### Collected data
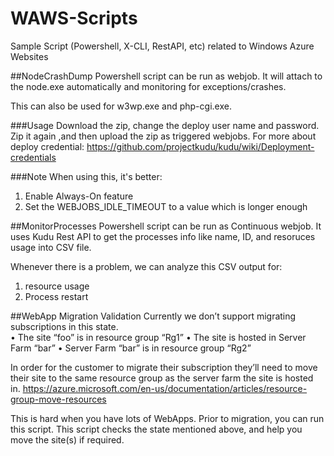 # WAWS-Scripts
Sample Script (Powershell, X-CLI, RestAPI, etc) related to Windows Azure Websites

##NodeCrashDump 
Powershell script can be run as webjob. It will attach to the node.exe automatically and monitoring for exceptions/crashes.

This can also be used for w3wp.exe and php-cgi.exe.

###Usage
Download the zip, change the deploy user name and password. Zip it again ,and then upload the zip as triggered webjobs. For more about deploy credential:
https://github.com/projectkudu/kudu/wiki/Deployment-credentials

###Note
When using this, it's better:
1. Enable Always-On feature
2. Set the WEBJOBS_IDLE_TIMEOUT to a value which is longer enough

##MonitorProcesses 
Powershell script can be run as Continuous webjob. It uses Kudu Rest API to get the processes info like name, ID, and resoruces usage into CSV file.

Whenever there is a problem, we can analyze this CSV output for:
1. resource usage
2. Process restart

##WebApp Migration Validation
Currently we don’t support migrating subscriptions in this state.  
  	• The site “foo” is in resource group “Rg1”
    • The site is hosted in Server Farm “bar”
    • Server Farm “bar” is in resource group “Rg2”

In order for the customer to migrate their subscription they’ll need to move their site to the same resource group as the server farm the site is hosted in.
https://azure.microsoft.com/en-us/documentation/articles/resource-group-move-resources

This is hard when you have lots of WebApps. Prior to migration, you can run this script. This script checks the state mentioned above, and help you move the site(s) if required.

### Work to be completed
Beginning at the line that contains "hosted in Server" and ending at the last line above, copy each line without any change.

### Expected answer
    • The site is hosted in Server Farm “bar”
    • Server Farm “bar” is in resource group “Rg2”

In order for the customer to migrate their subscription they’ll need to move their site to the same resource group as the server farm the site is hosted in.
https://azure.microsoft.com/en-us/documentation/articles/resource-group-move-resources

This is hard when you have lots of WebApps. Prior to migration, you can run this script. This script checks the state mentioned above, and help you move the site(s) if required.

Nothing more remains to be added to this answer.